TASK DIRECTIONS>
Work through the listing below and give again exactly the lines from the one with "# LOWESS (Locally" to the one with "##### (a) In general", both ends included. All other lines and all pictures stay out.

INFORMATION PROVIDED>
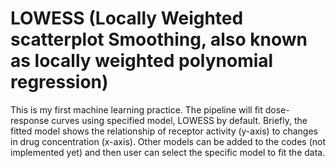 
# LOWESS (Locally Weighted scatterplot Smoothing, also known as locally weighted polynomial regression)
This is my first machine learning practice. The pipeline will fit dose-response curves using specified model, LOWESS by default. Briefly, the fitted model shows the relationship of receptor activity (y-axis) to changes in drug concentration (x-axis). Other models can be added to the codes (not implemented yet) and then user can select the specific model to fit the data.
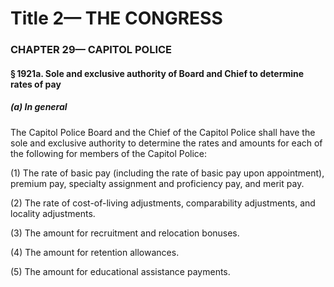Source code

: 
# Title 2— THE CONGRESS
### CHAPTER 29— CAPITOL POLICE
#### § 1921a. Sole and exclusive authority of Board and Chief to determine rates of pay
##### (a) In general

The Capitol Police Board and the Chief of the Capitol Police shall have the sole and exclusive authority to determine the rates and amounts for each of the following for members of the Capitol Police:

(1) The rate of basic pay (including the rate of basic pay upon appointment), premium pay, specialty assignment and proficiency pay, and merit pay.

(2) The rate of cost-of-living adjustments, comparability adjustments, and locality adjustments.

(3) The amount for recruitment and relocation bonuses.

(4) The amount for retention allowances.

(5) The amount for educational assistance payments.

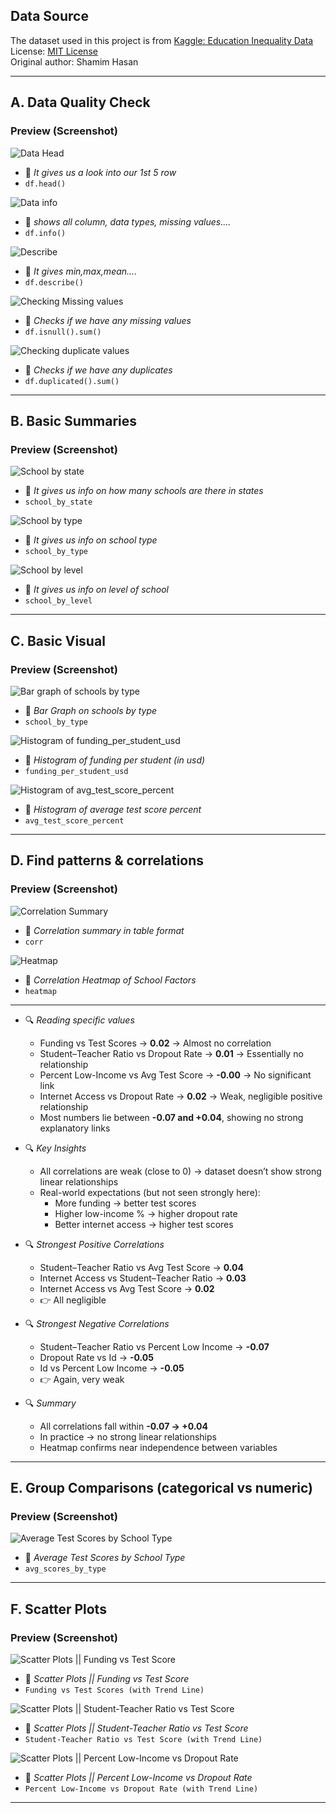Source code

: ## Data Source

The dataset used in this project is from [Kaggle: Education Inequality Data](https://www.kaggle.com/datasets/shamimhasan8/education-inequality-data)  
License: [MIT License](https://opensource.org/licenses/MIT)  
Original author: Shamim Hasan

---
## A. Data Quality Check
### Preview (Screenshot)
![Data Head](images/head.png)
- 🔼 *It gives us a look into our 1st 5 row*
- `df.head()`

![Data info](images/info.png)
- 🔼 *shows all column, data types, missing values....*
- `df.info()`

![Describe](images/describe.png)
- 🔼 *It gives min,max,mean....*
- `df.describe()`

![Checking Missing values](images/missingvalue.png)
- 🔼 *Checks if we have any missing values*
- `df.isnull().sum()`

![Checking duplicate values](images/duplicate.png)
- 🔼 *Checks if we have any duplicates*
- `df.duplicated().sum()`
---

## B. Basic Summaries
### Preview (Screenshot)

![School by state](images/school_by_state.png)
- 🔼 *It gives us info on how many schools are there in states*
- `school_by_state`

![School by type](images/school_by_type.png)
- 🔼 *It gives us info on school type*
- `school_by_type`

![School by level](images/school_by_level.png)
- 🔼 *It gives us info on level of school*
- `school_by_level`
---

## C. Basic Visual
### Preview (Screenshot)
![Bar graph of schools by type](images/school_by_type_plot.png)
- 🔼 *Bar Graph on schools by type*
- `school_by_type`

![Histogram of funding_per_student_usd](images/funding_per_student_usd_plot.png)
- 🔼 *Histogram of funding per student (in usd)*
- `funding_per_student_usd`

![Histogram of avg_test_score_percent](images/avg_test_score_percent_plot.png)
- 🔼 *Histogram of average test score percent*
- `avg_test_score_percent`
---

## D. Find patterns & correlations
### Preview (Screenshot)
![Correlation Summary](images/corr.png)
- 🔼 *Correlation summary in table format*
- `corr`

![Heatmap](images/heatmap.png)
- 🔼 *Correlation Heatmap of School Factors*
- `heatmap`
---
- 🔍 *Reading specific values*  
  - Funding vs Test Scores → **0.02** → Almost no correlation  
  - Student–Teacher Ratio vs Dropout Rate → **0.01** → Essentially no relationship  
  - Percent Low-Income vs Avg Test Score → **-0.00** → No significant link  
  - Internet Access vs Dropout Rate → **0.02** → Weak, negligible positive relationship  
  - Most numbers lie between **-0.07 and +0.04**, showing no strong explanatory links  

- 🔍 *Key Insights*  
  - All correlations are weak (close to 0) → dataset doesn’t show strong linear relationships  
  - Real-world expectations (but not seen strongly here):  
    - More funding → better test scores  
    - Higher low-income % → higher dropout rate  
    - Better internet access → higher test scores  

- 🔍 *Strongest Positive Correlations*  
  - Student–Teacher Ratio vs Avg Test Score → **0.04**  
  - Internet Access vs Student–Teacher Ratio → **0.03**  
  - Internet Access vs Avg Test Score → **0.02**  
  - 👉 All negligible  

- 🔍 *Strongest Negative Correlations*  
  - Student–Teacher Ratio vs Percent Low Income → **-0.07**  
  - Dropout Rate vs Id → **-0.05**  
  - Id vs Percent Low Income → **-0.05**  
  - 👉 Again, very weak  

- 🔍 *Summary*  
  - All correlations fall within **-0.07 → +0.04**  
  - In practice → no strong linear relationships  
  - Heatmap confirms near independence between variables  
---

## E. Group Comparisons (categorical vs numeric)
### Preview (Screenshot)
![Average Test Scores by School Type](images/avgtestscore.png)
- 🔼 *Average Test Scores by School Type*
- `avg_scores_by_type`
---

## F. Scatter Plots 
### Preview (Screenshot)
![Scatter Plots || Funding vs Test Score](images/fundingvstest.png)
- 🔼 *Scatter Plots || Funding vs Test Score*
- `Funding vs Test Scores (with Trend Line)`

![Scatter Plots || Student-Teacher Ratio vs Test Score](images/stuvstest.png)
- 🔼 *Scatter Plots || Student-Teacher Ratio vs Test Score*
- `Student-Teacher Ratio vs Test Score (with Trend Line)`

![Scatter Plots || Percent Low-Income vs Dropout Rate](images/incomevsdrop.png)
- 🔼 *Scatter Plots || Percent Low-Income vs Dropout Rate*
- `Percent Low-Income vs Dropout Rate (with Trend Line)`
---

* * *

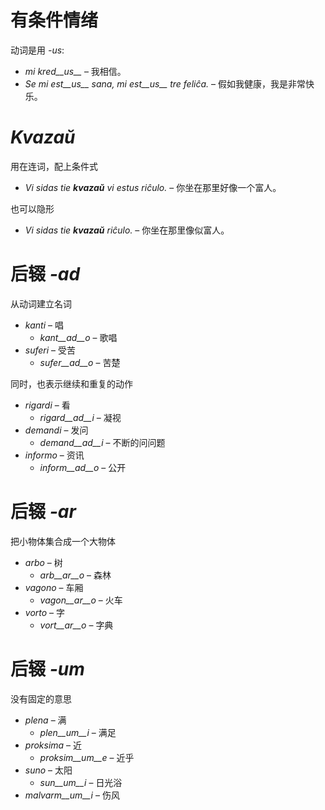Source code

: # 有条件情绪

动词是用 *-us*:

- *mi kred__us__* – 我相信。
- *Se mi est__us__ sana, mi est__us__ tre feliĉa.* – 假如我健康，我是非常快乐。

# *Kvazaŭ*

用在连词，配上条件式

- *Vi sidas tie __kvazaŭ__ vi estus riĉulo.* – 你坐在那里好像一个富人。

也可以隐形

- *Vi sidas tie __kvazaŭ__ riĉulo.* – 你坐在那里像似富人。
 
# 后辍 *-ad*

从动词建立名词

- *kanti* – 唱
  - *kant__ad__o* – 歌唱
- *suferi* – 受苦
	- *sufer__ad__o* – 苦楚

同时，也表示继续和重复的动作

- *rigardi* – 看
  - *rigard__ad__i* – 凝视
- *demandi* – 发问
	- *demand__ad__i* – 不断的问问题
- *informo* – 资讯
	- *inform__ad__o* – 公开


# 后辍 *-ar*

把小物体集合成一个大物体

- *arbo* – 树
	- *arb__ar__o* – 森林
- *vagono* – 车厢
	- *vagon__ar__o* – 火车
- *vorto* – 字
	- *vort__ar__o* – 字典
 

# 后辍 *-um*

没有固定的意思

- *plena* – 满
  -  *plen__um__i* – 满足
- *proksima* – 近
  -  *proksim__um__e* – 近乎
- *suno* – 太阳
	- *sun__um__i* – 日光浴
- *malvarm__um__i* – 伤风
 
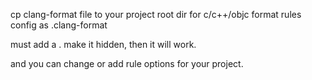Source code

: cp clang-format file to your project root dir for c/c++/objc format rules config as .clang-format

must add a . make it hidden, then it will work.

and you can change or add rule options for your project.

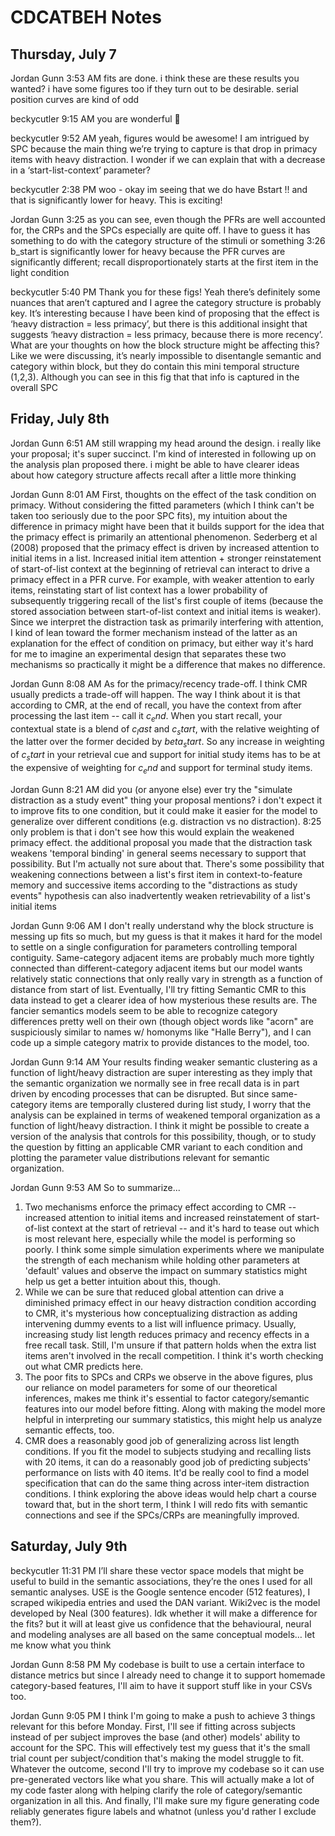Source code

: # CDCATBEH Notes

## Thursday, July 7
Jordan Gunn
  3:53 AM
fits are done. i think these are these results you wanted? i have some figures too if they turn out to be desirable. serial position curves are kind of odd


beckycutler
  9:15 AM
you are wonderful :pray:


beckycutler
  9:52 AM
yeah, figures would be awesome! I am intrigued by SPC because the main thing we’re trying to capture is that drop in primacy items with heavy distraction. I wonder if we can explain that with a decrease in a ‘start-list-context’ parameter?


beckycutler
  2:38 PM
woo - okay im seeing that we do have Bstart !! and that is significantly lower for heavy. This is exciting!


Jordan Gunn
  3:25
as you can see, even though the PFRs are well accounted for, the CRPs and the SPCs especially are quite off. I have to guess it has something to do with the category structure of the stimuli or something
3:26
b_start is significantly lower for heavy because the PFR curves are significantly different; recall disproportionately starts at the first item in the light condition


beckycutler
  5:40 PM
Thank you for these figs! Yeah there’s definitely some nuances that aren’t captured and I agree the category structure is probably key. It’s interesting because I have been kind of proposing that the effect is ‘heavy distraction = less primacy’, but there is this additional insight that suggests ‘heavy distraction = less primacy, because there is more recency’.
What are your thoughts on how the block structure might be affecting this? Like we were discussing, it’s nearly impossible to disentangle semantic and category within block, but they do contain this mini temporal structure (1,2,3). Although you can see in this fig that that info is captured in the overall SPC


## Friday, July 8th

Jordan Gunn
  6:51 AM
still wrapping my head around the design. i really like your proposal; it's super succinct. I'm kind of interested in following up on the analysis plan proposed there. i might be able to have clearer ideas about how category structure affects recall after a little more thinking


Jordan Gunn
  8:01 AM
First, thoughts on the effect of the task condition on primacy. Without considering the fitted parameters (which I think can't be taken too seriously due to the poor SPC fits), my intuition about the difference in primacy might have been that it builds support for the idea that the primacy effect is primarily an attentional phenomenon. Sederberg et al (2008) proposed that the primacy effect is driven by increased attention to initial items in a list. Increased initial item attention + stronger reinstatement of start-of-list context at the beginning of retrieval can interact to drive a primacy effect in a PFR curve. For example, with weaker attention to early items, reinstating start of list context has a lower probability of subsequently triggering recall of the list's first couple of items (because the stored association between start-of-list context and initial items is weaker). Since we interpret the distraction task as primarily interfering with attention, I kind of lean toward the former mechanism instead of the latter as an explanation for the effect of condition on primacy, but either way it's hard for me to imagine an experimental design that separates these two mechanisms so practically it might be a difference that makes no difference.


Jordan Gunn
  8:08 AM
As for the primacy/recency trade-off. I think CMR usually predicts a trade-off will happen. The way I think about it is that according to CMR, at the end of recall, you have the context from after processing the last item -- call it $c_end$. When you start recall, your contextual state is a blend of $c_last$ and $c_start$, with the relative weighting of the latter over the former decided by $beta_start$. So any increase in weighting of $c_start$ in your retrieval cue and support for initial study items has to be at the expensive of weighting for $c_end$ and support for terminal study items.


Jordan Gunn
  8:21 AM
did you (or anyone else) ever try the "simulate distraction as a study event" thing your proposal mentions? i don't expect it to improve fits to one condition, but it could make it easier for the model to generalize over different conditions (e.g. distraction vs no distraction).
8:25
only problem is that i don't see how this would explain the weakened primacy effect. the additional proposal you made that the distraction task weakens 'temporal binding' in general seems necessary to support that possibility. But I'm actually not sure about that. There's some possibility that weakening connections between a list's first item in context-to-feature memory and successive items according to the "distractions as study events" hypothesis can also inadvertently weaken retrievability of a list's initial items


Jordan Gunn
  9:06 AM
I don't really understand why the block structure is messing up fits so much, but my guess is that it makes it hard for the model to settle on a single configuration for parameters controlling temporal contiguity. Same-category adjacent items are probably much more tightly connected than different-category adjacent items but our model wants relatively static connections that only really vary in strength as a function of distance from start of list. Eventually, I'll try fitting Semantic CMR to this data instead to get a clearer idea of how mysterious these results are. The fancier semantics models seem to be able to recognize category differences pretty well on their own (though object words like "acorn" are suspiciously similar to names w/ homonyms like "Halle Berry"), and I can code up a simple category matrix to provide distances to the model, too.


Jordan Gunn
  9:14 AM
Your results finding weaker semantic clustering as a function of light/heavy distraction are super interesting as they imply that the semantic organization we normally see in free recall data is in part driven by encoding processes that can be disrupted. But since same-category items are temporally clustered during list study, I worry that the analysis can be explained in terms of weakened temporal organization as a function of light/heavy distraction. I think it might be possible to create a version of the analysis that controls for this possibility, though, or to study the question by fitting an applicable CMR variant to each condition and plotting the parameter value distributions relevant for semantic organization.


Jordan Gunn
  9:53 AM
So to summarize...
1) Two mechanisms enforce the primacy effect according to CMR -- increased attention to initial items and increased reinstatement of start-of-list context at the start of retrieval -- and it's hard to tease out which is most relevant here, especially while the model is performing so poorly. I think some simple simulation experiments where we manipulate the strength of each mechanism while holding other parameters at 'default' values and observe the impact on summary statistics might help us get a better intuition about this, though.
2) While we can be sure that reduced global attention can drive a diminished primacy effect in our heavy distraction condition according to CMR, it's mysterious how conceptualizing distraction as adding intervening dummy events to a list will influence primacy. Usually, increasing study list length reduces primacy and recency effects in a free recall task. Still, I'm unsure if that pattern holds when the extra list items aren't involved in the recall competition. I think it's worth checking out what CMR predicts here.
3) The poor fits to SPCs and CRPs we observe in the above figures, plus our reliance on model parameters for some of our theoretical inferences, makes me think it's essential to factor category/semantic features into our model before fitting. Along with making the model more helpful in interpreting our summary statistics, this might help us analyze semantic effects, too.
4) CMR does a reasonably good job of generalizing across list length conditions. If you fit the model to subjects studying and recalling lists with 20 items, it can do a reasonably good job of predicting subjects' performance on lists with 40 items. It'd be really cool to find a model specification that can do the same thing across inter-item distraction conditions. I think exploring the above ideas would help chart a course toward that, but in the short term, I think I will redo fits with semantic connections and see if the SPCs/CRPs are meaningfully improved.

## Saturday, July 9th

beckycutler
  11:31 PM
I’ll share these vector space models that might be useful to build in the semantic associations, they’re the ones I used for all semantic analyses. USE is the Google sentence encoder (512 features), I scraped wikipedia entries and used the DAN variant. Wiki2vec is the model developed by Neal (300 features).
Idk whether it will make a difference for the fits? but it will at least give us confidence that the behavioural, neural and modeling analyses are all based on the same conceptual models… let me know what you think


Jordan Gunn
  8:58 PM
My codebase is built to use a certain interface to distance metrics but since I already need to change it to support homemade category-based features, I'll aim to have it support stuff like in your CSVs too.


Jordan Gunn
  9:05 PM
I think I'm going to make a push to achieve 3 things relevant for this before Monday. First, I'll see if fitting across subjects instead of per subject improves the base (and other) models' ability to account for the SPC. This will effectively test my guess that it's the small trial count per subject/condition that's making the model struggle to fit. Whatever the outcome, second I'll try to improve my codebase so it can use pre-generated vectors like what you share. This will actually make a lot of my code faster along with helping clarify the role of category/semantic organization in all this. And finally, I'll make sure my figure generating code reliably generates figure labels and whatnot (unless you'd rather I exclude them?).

RESULT OF THIS EXERCISE>
# LOWESS (Locally Weighted scatterplot Smoothing, also known as locally weighted polynomial regression)
This is my first machine learning practice. The pipeline will fit dose-response curves using specified model, LOWESS by default. Briefly, the fitted model shows the relationship of receptor activity (y-axis) to changes in drug concentration (x-axis). Other models can be added to the codes (not implemented yet) and then user can select the specific model to fit the data.
Source code

: 
# Title 2— THE CONGRESS
### CHAPTER 29— CAPITOL POLICE
#### § 1921a. Sole and exclusive authority of Board and Chief to determine rates of pay
##### (a) In general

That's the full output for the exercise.